AIM OF THE EXERCISE » Transcription task. Write out each entry verbatim and exclude any image.

[ENTRIES SUPPLIED Boundary: Start]

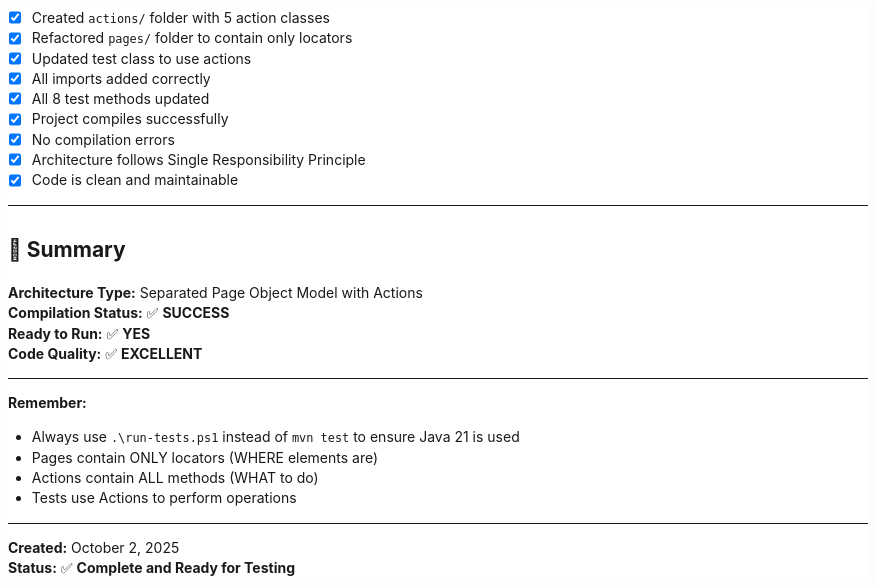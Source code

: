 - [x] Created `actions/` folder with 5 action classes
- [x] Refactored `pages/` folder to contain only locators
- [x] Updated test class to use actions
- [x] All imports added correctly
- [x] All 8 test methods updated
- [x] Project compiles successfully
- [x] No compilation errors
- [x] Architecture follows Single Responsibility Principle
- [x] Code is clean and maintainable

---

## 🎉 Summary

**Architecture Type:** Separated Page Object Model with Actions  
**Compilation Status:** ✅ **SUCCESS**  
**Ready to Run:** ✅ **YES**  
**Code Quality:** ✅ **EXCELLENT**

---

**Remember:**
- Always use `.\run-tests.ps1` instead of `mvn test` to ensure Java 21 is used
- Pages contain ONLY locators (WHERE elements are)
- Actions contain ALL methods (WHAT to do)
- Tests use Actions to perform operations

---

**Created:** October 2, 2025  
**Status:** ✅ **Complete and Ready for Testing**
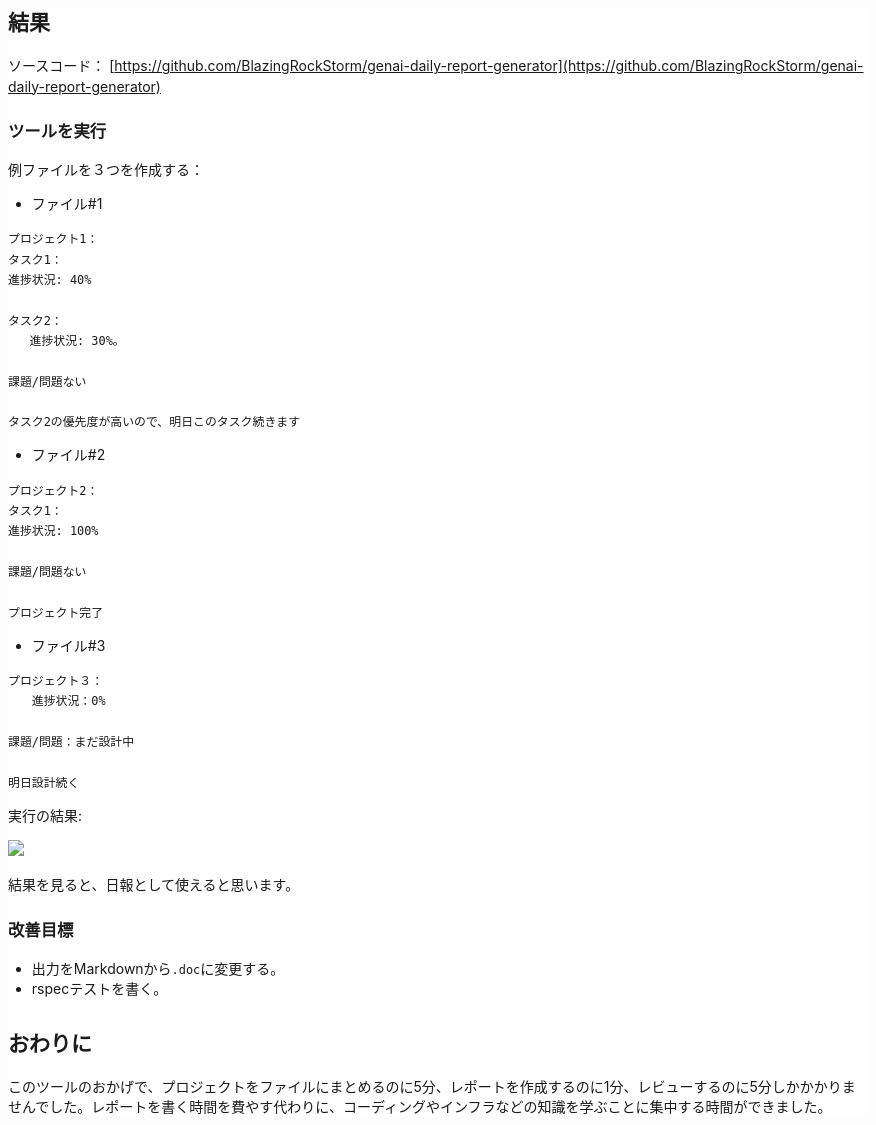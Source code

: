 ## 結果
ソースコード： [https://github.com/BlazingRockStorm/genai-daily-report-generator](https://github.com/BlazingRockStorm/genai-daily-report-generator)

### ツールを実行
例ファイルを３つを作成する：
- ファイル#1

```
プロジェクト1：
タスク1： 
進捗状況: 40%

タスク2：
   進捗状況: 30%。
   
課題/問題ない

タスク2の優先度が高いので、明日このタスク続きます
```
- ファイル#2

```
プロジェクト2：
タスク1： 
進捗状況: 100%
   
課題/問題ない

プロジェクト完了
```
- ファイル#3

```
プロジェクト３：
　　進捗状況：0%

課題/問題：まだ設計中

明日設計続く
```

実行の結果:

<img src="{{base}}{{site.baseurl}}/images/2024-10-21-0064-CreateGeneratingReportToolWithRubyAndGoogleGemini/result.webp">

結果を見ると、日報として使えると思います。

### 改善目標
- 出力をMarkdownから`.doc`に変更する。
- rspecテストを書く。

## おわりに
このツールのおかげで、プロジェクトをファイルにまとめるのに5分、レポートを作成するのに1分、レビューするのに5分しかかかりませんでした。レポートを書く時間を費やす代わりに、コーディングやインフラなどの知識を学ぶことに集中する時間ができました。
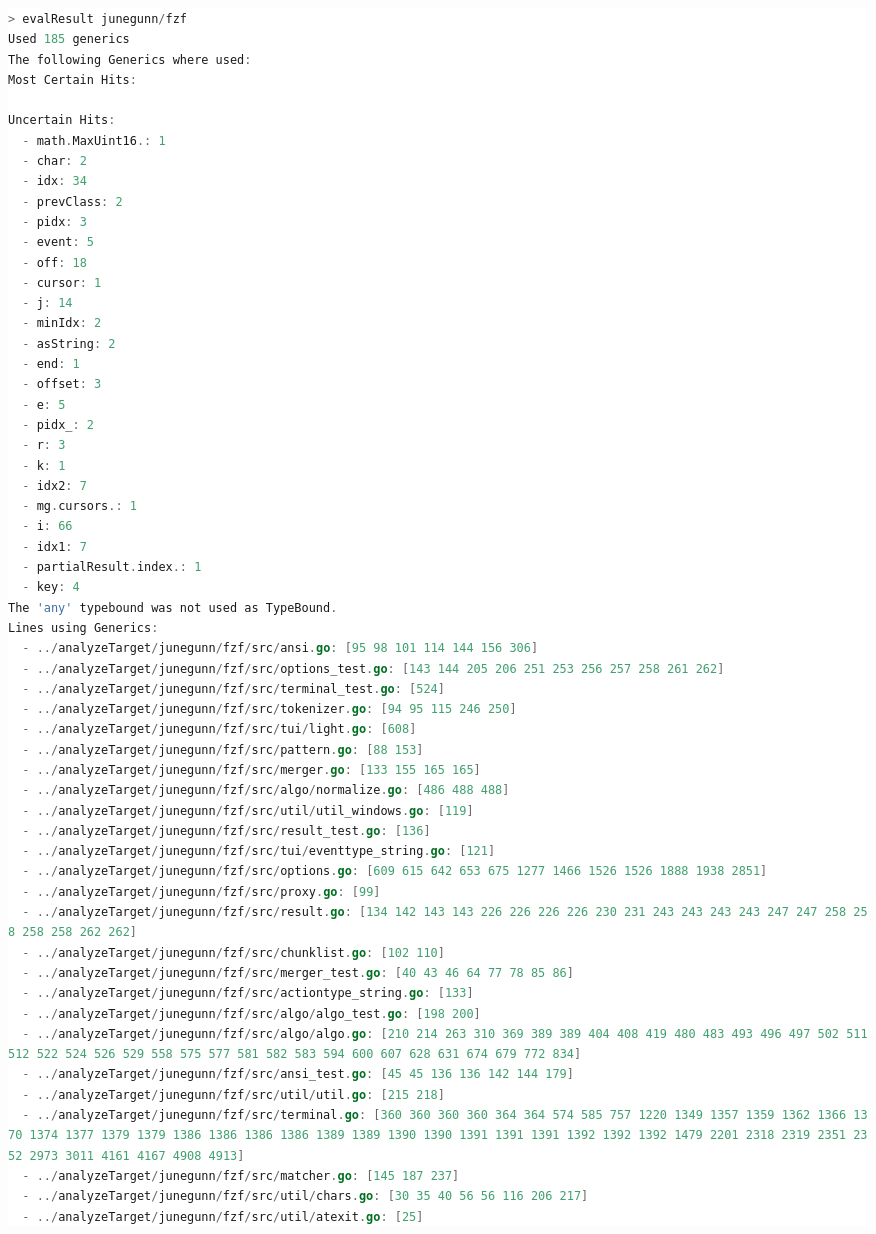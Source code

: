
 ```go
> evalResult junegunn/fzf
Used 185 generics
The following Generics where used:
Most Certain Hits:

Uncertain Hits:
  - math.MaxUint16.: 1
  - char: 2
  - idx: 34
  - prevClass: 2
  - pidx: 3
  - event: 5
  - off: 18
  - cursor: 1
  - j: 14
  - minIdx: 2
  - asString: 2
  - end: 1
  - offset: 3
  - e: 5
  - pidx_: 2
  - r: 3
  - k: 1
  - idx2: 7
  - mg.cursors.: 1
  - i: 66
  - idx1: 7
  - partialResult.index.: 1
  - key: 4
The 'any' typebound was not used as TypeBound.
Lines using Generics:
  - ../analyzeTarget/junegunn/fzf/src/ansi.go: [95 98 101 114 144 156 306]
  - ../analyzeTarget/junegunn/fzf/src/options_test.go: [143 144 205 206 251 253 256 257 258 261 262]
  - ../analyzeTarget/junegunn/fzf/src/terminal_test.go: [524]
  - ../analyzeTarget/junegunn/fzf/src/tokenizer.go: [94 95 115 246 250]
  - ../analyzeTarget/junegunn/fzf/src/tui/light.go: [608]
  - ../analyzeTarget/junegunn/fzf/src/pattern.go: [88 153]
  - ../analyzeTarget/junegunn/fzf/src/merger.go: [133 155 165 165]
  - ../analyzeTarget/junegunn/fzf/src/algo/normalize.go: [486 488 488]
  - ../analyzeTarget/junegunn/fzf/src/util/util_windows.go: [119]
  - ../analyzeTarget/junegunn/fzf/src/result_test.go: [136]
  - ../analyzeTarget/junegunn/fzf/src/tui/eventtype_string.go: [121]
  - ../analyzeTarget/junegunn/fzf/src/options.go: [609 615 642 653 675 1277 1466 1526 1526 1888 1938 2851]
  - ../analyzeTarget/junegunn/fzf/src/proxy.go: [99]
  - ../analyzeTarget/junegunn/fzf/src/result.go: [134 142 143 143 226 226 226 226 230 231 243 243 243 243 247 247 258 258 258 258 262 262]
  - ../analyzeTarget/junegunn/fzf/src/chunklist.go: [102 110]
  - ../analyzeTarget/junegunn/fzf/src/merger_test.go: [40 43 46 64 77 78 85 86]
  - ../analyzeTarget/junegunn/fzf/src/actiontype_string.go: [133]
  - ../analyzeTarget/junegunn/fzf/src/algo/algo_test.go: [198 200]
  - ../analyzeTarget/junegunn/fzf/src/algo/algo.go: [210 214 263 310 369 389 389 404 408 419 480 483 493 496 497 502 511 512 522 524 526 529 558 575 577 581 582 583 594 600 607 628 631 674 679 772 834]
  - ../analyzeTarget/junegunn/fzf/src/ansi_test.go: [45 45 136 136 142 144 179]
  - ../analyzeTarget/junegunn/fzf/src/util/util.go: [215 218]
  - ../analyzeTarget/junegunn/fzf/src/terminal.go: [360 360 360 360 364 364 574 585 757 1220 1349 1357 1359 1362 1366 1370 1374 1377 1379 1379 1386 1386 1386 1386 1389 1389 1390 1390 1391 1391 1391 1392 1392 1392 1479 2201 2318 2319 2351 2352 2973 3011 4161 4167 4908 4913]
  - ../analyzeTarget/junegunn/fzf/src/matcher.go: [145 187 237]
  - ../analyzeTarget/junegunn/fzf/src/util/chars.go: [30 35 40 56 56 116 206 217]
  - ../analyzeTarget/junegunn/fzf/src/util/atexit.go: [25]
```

[ENTRIES SUPPLIED Boundary: End]

ANSWER TO THIS EXERCISE »
Source code

: - [x] Created `actions/` folder with 5 action classes
- [x] Refactored `pages/` folder to contain only locators
- [x] Updated test class to use actions
- [x] All imports added correctly
- [x] All 8 test methods updated
- [x] Project compiles successfully
- [x] No compilation errors
- [x] Architecture follows Single Responsibility Principle
- [x] Code is clean and maintainable

---

## 🎉 Summary

**Architecture Type:** Separated Page Object Model with Actions  
**Compilation Status:** ✅ **SUCCESS**  
**Ready to Run:** ✅ **YES**  
**Code Quality:** ✅ **EXCELLENT**

---

**Remember:**
- Always use `.\run-tests.ps1` instead of `mvn test` to ensure Java 21 is used
- Pages contain ONLY locators (WHERE elements are)
- Actions contain ALL methods (WHAT to do)
- Tests use Actions to perform operations

---

**Created:** October 2, 2025  
**Status:** ✅ **Complete and Ready for Testing**
Source code

: ## 結果
ソースコード： [https://github.com/BlazingRockStorm/genai-daily-report-generator](https://github.com/BlazingRockStorm/genai-daily-report-generator)

### ツールを実行
例ファイルを３つを作成する：
- ファイル#1

```
プロジェクト1：
タスク1： 
進捗状況: 40%

タスク2：
   進捗状況: 30%。
   
課題/問題ない

タスク2の優先度が高いので、明日このタスク続きます
```
- ファイル#2

```
プロジェクト2：
タスク1： 
進捗状況: 100%
   
課題/問題ない

プロジェクト完了
```
- ファイル#3

```
プロジェクト３：
　　進捗状況：0%

課題/問題：まだ設計中

明日設計続く
```

実行の結果:

<img src="{{base}}{{site.baseurl}}/images/2024-10-21-0064-CreateGeneratingReportToolWithRubyAndGoogleGemini/result.webp">

結果を見ると、日報として使えると思います。

### 改善目標
- 出力をMarkdownから`.doc`に変更する。
- rspecテストを書く。

## おわりに
このツールのおかげで、プロジェクトをファイルにまとめるのに5分、レポートを作成するのに1分、レビューするのに5分しかかかりませんでした。レポートを書く時間を費やす代わりに、コーディングやインフラなどの知識を学ぶことに集中する時間ができました。
Source code

:
 ```go
> evalResult junegunn/fzf
Used 185 generics
The following Generics where used:
Most Certain Hits:

Uncertain Hits:
  - math.MaxUint16.: 1
  - char: 2
  - idx: 34
  - prevClass: 2
  - pidx: 3
  - event: 5
  - off: 18
  - cursor: 1
  - j: 14
  - minIdx: 2
  - asString: 2
  - end: 1
  - offset: 3
  - e: 5
  - pidx_: 2
  - r: 3
  - k: 1
  - idx2: 7
  - mg.cursors.: 1
  - i: 66
  - idx1: 7
  - partialResult.index.: 1
  - key: 4
The 'any' typebound was not used as TypeBound.
Lines using Generics:
  - ../analyzeTarget/junegunn/fzf/src/ansi.go: [95 98 101 114 144 156 306]
  - ../analyzeTarget/junegunn/fzf/src/options_test.go: [143 144 205 206 251 253 256 257 258 261 262]
  - ../analyzeTarget/junegunn/fzf/src/terminal_test.go: [524]
  - ../analyzeTarget/junegunn/fzf/src/tokenizer.go: [94 95 115 246 250]
  - ../analyzeTarget/junegunn/fzf/src/tui/light.go: [608]
  - ../analyzeTarget/junegunn/fzf/src/pattern.go: [88 153]
  - ../analyzeTarget/junegunn/fzf/src/merger.go: [133 155 165 165]
  - ../analyzeTarget/junegunn/fzf/src/algo/normalize.go: [486 488 488]
  - ../analyzeTarget/junegunn/fzf/src/util/util_windows.go: [119]
  - ../analyzeTarget/junegunn/fzf/src/result_test.go: [136]
  - ../analyzeTarget/junegunn/fzf/src/tui/eventtype_string.go: [121]
  - ../analyzeTarget/junegunn/fzf/src/options.go: [609 615 642 653 675 1277 1466 1526 1526 1888 1938 2851]
  - ../analyzeTarget/junegunn/fzf/src/proxy.go: [99]
  - ../analyzeTarget/junegunn/fzf/src/result.go: [134 142 143 143 226 226 226 226 230 231 243 243 243 243 247 247 258 258 258 258 262 262]
  - ../analyzeTarget/junegunn/fzf/src/chunklist.go: [102 110]
  - ../analyzeTarget/junegunn/fzf/src/merger_test.go: [40 43 46 64 77 78 85 86]
  - ../analyzeTarget/junegunn/fzf/src/actiontype_string.go: [133]
  - ../analyzeTarget/junegunn/fzf/src/algo/algo_test.go: [198 200]
  - ../analyzeTarget/junegunn/fzf/src/algo/algo.go: [210 214 263 310 369 389 389 404 408 419 480 483 493 496 497 502 511 512 522 524 526 529 558 575 577 581 582 583 594 600 607 628 631 674 679 772 834]
  - ../analyzeTarget/junegunn/fzf/src/ansi_test.go: [45 45 136 136 142 144 179]
  - ../analyzeTarget/junegunn/fzf/src/util/util.go: [215 218]
  - ../analyzeTarget/junegunn/fzf/src/terminal.go: [360 360 360 360 364 364 574 585 757 1220 1349 1357 1359 1362 1366 1370 1374 1377 1379 1379 1386 1386 1386 1386 1389 1389 1390 1390 1391 1391 1391 1392 1392 1392 1479 2201 2318 2319 2351 2352 2973 3011 4161 4167 4908 4913]
  - ../analyzeTarget/junegunn/fzf/src/matcher.go: [145 187 237]
  - ../analyzeTarget/junegunn/fzf/src/util/chars.go: [30 35 40 56 56 116 206 217]
  - ../analyzeTarget/junegunn/fzf/src/util/atexit.go: [25]
```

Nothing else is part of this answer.